== What is being asked ==
From the entries that follow, copy every line with the word "тензоров".

== Data to process ==
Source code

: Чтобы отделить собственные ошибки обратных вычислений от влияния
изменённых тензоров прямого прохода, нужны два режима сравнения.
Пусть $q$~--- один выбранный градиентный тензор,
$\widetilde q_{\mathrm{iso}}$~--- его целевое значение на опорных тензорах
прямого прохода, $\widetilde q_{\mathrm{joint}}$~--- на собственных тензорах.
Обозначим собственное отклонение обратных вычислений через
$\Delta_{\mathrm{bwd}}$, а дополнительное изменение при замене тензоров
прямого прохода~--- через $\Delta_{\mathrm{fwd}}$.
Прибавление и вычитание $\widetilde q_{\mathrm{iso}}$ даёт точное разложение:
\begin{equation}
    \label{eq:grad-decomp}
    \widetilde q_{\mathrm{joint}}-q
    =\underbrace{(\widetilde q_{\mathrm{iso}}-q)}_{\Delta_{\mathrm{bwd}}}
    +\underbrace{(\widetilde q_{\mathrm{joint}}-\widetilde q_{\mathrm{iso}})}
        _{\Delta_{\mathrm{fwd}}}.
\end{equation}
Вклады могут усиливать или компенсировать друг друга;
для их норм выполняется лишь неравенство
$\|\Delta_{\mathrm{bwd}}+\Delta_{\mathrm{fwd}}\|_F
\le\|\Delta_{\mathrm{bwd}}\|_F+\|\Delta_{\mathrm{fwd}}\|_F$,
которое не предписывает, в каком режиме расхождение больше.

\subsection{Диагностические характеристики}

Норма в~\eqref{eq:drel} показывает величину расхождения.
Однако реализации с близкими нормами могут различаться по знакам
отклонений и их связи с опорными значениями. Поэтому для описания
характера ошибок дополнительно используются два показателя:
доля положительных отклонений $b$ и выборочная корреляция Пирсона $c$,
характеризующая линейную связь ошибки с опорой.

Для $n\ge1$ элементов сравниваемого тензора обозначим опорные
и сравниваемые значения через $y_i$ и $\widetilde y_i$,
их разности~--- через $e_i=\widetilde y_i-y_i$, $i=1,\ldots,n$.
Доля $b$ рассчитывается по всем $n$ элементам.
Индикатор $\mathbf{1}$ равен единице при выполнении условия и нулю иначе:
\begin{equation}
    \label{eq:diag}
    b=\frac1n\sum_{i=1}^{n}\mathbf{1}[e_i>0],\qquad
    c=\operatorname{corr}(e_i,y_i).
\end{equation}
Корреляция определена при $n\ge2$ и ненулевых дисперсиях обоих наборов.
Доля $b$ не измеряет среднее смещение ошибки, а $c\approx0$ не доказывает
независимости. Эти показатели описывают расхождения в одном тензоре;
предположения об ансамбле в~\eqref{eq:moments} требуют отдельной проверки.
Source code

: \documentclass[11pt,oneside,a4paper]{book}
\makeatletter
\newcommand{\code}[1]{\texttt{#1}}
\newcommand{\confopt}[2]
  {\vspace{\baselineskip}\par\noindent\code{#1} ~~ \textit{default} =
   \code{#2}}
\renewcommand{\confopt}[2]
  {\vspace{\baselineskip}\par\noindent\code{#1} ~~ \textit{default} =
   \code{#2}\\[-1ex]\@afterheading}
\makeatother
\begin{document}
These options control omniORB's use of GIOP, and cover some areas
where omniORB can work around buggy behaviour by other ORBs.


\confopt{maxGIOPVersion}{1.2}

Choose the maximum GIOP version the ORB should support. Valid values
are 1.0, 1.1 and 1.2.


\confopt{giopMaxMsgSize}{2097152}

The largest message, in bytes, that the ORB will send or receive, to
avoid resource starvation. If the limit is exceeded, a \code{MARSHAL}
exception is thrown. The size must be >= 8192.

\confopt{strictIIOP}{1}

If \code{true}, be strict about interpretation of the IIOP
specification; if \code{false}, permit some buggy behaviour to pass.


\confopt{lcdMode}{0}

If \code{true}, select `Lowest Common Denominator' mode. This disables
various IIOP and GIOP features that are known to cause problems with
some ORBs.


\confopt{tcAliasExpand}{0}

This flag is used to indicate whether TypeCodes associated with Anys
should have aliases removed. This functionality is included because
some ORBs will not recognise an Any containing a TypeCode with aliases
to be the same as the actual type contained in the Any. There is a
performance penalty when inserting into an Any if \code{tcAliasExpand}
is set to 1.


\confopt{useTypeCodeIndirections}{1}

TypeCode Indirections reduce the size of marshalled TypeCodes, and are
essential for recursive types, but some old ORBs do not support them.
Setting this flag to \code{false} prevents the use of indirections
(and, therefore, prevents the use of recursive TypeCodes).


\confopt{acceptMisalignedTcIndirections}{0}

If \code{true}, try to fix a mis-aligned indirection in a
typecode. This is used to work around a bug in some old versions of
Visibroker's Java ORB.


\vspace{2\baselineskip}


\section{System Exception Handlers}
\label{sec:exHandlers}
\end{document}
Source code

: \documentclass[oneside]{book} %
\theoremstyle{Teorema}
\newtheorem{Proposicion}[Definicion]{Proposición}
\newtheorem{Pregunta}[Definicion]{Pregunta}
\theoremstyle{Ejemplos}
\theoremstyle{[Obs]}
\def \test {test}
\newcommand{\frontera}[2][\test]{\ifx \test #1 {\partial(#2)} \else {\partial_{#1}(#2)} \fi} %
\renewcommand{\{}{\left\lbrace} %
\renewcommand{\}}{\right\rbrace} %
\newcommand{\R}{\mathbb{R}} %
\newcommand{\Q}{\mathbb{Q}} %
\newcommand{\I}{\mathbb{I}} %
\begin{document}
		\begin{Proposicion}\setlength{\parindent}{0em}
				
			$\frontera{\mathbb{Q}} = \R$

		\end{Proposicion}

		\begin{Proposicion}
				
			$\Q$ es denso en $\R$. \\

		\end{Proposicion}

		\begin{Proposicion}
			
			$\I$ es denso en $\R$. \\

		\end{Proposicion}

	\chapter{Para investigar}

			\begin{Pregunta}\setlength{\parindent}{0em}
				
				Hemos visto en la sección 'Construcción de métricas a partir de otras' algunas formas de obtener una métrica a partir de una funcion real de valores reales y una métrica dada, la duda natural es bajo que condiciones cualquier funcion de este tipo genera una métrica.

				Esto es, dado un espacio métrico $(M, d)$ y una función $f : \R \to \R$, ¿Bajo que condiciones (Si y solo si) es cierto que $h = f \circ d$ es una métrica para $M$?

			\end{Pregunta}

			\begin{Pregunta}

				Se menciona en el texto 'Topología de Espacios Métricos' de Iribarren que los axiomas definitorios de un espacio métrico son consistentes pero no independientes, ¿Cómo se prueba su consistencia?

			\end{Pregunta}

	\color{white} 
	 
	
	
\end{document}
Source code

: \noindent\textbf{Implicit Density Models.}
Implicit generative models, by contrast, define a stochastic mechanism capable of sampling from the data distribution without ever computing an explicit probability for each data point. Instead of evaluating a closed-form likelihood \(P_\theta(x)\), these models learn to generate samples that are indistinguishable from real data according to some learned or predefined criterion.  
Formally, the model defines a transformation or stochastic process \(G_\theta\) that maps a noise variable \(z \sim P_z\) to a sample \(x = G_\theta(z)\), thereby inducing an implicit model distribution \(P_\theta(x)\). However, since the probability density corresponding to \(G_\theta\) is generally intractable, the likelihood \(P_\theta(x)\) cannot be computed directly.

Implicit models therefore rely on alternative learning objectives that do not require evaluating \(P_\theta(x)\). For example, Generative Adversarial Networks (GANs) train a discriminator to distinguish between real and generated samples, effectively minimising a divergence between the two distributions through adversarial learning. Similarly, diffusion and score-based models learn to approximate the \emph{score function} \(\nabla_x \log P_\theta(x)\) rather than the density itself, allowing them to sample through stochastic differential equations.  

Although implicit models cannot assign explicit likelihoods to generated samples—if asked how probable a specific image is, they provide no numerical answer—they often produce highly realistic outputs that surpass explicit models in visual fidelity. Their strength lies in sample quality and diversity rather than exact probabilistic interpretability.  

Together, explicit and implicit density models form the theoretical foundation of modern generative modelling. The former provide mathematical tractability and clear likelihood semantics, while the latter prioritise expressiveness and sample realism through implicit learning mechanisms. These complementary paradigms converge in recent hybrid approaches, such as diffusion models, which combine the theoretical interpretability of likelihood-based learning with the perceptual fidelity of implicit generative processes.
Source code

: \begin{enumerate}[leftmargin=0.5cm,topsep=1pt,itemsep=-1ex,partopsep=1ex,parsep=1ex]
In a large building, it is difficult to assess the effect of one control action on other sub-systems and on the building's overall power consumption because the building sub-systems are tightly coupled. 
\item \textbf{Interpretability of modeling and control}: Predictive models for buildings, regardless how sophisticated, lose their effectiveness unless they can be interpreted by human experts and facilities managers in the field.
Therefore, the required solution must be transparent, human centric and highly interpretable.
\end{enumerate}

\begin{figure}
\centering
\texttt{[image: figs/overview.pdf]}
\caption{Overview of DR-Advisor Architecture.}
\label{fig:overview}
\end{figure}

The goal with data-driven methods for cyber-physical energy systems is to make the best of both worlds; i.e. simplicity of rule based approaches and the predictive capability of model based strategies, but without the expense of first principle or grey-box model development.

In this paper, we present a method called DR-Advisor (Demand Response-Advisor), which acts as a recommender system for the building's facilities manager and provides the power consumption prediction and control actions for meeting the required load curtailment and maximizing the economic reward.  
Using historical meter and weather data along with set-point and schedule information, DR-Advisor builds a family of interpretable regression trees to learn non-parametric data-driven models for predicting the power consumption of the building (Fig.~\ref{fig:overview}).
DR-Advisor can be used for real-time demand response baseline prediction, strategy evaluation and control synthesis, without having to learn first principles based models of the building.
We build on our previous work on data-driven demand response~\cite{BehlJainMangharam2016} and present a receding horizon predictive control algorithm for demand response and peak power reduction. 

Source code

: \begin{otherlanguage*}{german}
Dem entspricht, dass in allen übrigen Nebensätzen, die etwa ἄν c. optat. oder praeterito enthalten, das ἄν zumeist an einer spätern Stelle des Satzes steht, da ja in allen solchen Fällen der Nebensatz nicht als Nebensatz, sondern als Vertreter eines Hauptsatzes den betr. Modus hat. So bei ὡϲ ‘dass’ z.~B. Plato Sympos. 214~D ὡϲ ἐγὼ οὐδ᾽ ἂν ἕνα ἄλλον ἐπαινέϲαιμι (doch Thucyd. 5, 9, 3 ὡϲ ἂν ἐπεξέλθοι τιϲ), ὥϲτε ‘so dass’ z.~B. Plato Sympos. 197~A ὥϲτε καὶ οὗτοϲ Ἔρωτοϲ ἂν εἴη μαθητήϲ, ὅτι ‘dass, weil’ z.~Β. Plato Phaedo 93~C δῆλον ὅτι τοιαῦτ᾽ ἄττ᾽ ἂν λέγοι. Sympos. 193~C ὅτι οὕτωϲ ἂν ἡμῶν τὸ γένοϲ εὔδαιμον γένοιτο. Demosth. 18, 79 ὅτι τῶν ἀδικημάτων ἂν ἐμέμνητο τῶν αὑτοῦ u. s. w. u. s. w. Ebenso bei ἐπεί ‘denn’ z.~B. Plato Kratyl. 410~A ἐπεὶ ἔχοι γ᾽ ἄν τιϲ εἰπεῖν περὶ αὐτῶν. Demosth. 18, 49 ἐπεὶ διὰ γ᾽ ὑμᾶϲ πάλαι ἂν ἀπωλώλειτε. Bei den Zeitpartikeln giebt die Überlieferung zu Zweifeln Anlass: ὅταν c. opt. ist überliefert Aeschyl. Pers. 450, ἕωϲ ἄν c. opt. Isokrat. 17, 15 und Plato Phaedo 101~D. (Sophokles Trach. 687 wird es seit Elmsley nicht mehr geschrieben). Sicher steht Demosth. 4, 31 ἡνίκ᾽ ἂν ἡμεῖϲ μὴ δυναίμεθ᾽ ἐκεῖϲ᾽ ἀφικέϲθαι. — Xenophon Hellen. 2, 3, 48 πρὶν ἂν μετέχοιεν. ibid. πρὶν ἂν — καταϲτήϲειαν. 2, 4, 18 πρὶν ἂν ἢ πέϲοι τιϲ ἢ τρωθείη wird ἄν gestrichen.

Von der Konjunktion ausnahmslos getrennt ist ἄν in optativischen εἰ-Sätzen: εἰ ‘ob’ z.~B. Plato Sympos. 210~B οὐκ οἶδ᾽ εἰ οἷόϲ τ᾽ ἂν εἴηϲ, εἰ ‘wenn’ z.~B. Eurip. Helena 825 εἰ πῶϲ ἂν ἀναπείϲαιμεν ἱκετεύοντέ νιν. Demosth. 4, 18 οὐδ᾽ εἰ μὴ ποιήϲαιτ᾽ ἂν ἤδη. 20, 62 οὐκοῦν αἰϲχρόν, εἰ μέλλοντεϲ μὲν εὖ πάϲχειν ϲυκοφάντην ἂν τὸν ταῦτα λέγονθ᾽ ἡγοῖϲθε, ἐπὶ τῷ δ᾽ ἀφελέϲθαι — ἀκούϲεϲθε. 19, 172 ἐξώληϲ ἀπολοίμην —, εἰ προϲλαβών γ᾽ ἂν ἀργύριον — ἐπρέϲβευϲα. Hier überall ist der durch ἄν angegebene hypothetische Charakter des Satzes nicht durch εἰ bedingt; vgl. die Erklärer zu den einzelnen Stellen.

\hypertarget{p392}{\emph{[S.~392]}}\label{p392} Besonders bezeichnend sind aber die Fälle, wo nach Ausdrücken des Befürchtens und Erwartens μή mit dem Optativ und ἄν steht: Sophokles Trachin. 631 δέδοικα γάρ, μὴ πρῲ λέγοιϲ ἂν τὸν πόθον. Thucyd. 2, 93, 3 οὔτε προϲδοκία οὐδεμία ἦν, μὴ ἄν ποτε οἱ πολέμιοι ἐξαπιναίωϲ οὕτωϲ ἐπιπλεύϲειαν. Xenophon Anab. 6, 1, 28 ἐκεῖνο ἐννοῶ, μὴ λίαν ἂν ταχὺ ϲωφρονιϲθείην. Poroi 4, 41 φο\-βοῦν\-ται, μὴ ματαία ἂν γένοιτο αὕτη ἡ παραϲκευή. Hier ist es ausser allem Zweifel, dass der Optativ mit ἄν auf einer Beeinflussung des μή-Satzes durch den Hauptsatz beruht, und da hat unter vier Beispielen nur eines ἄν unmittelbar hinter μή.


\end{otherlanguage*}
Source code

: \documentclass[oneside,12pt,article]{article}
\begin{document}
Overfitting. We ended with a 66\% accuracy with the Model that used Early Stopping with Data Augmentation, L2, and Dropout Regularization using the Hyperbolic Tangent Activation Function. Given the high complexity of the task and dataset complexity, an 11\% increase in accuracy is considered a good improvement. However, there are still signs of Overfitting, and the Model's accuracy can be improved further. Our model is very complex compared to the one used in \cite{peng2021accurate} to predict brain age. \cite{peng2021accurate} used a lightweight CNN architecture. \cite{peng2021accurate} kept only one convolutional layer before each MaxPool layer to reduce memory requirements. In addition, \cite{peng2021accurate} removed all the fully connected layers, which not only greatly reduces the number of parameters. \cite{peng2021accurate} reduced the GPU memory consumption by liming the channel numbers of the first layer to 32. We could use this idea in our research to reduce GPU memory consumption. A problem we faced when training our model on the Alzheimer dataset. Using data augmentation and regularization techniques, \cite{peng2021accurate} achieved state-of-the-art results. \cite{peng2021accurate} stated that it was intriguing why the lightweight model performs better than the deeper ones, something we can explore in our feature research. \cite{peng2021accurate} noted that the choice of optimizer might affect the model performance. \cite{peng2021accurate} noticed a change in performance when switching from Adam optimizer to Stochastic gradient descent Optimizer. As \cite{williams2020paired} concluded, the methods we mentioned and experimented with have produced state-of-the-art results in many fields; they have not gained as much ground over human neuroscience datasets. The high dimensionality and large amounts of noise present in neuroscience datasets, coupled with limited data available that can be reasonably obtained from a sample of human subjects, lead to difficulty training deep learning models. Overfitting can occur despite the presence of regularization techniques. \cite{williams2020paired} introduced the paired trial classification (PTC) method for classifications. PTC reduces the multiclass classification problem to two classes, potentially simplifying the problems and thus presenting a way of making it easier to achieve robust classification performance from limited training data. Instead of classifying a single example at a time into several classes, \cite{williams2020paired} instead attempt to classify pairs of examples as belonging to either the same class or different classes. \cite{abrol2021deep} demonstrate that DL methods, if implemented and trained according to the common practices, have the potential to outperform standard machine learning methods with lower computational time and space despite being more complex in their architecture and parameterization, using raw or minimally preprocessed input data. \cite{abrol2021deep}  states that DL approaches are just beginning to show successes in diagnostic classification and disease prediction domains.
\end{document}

== Exercise output ==
изменённых тензоров прямого прохода, нужны два режима сравнения.
$\Delta_{\mathrm{bwd}}$, а дополнительное изменение при замене тензоров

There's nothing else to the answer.